Moving beyond Liriano, the next thing I'm interested in is this: don't be afraid to use Gerrit Cole. I understand that a lot of people are worried about using Cole in relief because it's not a role that he's used to, but we've seen Gerrit Cole pitch in a couple of huge spots this year (his debut, the gigantic "stopper" start in Arlington when the Pirates were scuffling, and even the start against the Padres after that when the Bucs had lost a game and fallen one game out of first place), and the kid is a flat-out fire-breathing monster. My gut feeling is that if Liriano makes a decent start but can't quite get through seven innings, there will be a big situation in which it will be appropriate to use Gerrit Cole in this game, even if it's only for one or two batters. I say do it.
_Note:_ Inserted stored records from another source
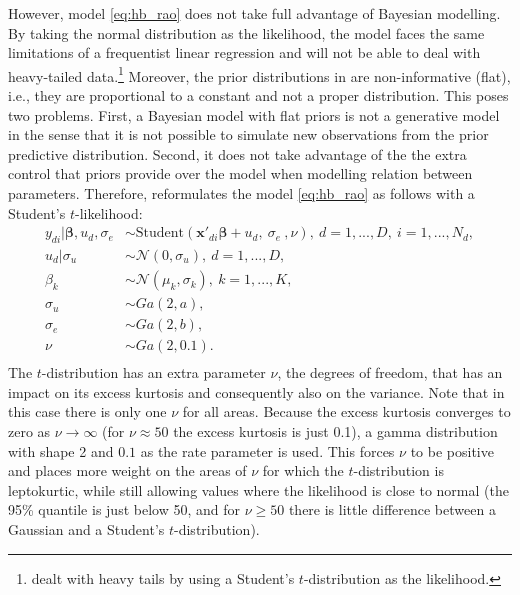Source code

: However, model \ref{eq:hb_rao} does not take full advantage of Bayesian modelling.
By taking the normal distribution as the likelihood, the model faces the same limitations of a frequentist linear regression and will not be able to deal with heavy-tailed data.\footnote{\cite{morelli_hierarchical_2021} dealt with heavy tails by using a Student's $t$-distribution as the likelihood.}
Moreover, the prior distributions in \cite{molina_small_2014} are non-informative (flat), i.e., they are proportional to a constant and not a proper distribution.
This poses two problems.
First, a Bayesian model with flat priors is not a generative model in the sense that it is not possible to simulate new observations from the prior predictive distribution.
Second, it does not take advantage of the the extra control that priors provide over the model when modelling relation between parameters.
Therefore, \cite{morelli_hierarchical_2021} reformulates the model \ref{eq:hb_rao} as follows with a Student's $t$-likelihood:
\begin{equation}
	\begin{split}
		y_{di} |\boldsymbol \beta, u_d, \sigma_e & \sim
            \text{Student}(\boldsymbol{x'}_{di} \boldsymbol \beta + u_d,\ \sigma_e\ , \nu),\ d = 1, ..., D,\ i = 1, ..., N_d, \\
		u_d | \sigma_u & \sim \mathcal N(0, \sigma_u),\ d = 1, ..., D, \\
		\beta_k & \sim \mathcal N(\mu_k, \sigma_k),\ k = 1, ..., K,\\
		\sigma_u & \sim Ga(2, a), \\
		\sigma_e & \sim Ga(2, b), \\
		\nu & \sim Ga(2, 0.1). \\
	\end{split}
	\label{eq:mod_hb}
\end{equation}
The $t$-distribution has an extra parameter $\nu$, the degrees of freedom, that has an impact on its excess kurtosis and consequently also on the variance.
Note that in this case there is only one $\nu$ for all areas.
Because the excess kurtosis converges to zero as $\nu \rightarrow \infty$  (for $\nu \approx 50$ the excess kurtosis is just 0.1), a gamma distribution with shape 2 and $0.1$ as the rate parameter is used.
This forces $\nu$ to be positive and places more weight on the areas of $\nu$ for which the $t$-distribution is leptokurtic, while still allowing values where the likelihood is close to normal (the 95\% quantile is just below 50, and for $\nu \ge 50$ there is little difference between a Gaussian and a Student's $t$-distribution).
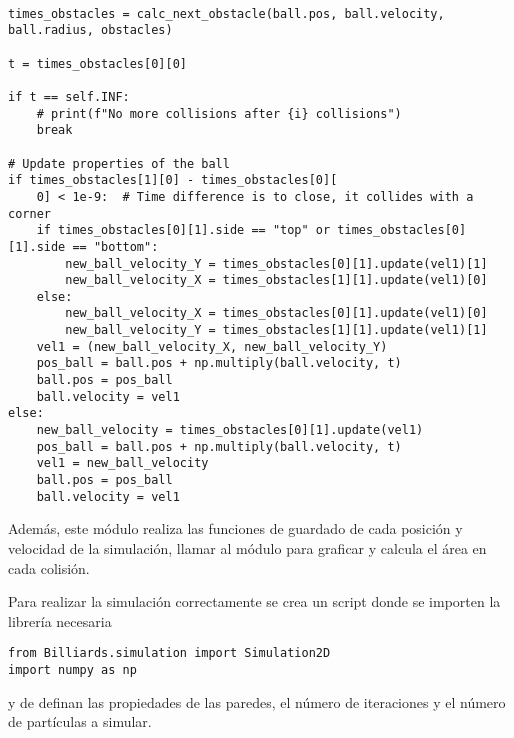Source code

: \begin{lstlisting}[breaklines]

times_obstacles = calc_next_obstacle(ball.pos, ball.velocity, ball.radius, obstacles)

t = times_obstacles[0][0]

if t == self.INF:
    # print(f"No more collisions after {i} collisions")
    break

# Update properties of the ball
if times_obstacles[1][0] - times_obstacles[0][
    0] < 1e-9:  # Time difference is to close, it collides with a corner
    if times_obstacles[0][1].side == "top" or times_obstacles[0][1].side == "bottom":
        new_ball_velocity_Y = times_obstacles[0][1].update(vel1)[1]
        new_ball_velocity_X = times_obstacles[1][1].update(vel1)[0]
    else:
        new_ball_velocity_X = times_obstacles[0][1].update(vel1)[0]
        new_ball_velocity_Y = times_obstacles[1][1].update(vel1)[1]
    vel1 = (new_ball_velocity_X, new_ball_velocity_Y)
    pos_ball = ball.pos + np.multiply(ball.velocity, t)
    ball.pos = pos_ball
    ball.velocity = vel1
else:
    new_ball_velocity = times_obstacles[0][1].update(vel1)
    pos_ball = ball.pos + np.multiply(ball.velocity, t)
    vel1 = new_ball_velocity
    ball.pos = pos_ball
    ball.velocity = vel1
\end{lstlisting}

Además, este módulo realiza las funciones de guardado de cada posición y velocidad de la simulación, llamar al módulo para graficar y calcula el área en cada colisión.

\vspace{3mm}

Para realizar la simulación correctamente se crea un script donde se importen la librería necesaria

\begin{lstlisting}[breaklines]
from Billiards.simulation import Simulation2D
import numpy as np
\end{lstlisting}

y de definan las propiedades de las paredes, el número de iteraciones y el número de partículas a simular.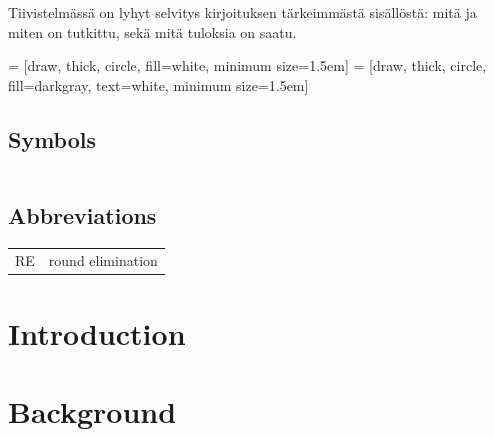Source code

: \documentclass[english, 12pt, a4paper, sci, a-1b, online]{aaltothesis}
\date{2021}
\begin{document}
\makecoverpage{}

\makecopyrightpage{}

\begin{abstractpage}[english]
  \abstracttext{}
\end{abstractpage}

\newpage


\begin{abstractpage}[finnish]
  Tiivistelmässä on lyhyt selvitys
  kirjoituksen tärkeimmästä sisällöstä: mitä ja miten on tutkittu,
  sekä mitä tuloksia on saatu. 
\end{abstractpage}

\thesistableofcontents{}



\newtheorem{theorem}{Theorem}[section]
\newtheorem{lemma}{Lemma}[section]
\newtheorem{corollary}{Corollary}[theorem]

\newcommand{\reline}[1]{\textbf{#1}}

 = [draw, thick, circle, fill=white, minimum size=1.5em]
 = [draw, thick, circle, fill=darkgray, text=white, minimum size=1.5em]

\subsection*{Symbols}

\begin{tabular}{ll}
\end{tabular}

\subsection*{Abbreviations}

\begin{tabular}{ll}
RE         & round elimination
\end{tabular}

\cleardoublepage{}
\section{Introduction}

\thispagestyle{empty}

\clearpage
\section{Background}
\end{document}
You do not want this game to end with the Pirates on the wrong side of the score thanks to a middle-bullpen malfunction and Gerrit Cole sittung unused in the bullpen.
The final point that I think Hurdle can use to the Pirates' advantage is this: embrace the matchup. Hurdle has, on occasion, defaulted to Tony Watson and/or Justin Wilson as "seventh inning" guys and Vin Mazzaro and Bryan Morris as "long guys", regardless of who the opponent has coming up. The Reds' offense relies heavily on Choo, Votto, and Bruce (Brandon Phillips huge RBI season is a function of Choo and Votto always being on base), and the Pirates have three relievers that are incredibly tough on lefties (Watson, Wilson, and Melancon) in the bullpen in addition to Liriano starting the game. No matter the inning, that's likely something that can be used to their advantage. The same is true on the other half of the lineup card; the Pirates have 16 position players available to them in this game. I think that the Beyond the Box Score post is very right that the Pirates should play for the lead early, as that let's them set the tone they want to set with the bullpen. If Cueto comes out of the game early for whatever reason and a lefty comes in to face Justin Morneau, use Gaby Sanchez, even if it's the fifth inning. Heck, consider using Sanchez in place of Pedro Alvarez late in the game against a lefty with Harrison and Barmes on the bench to play defense behind him, if that's an option. Use the unique roster, whatever it is that that might entail, is the point here.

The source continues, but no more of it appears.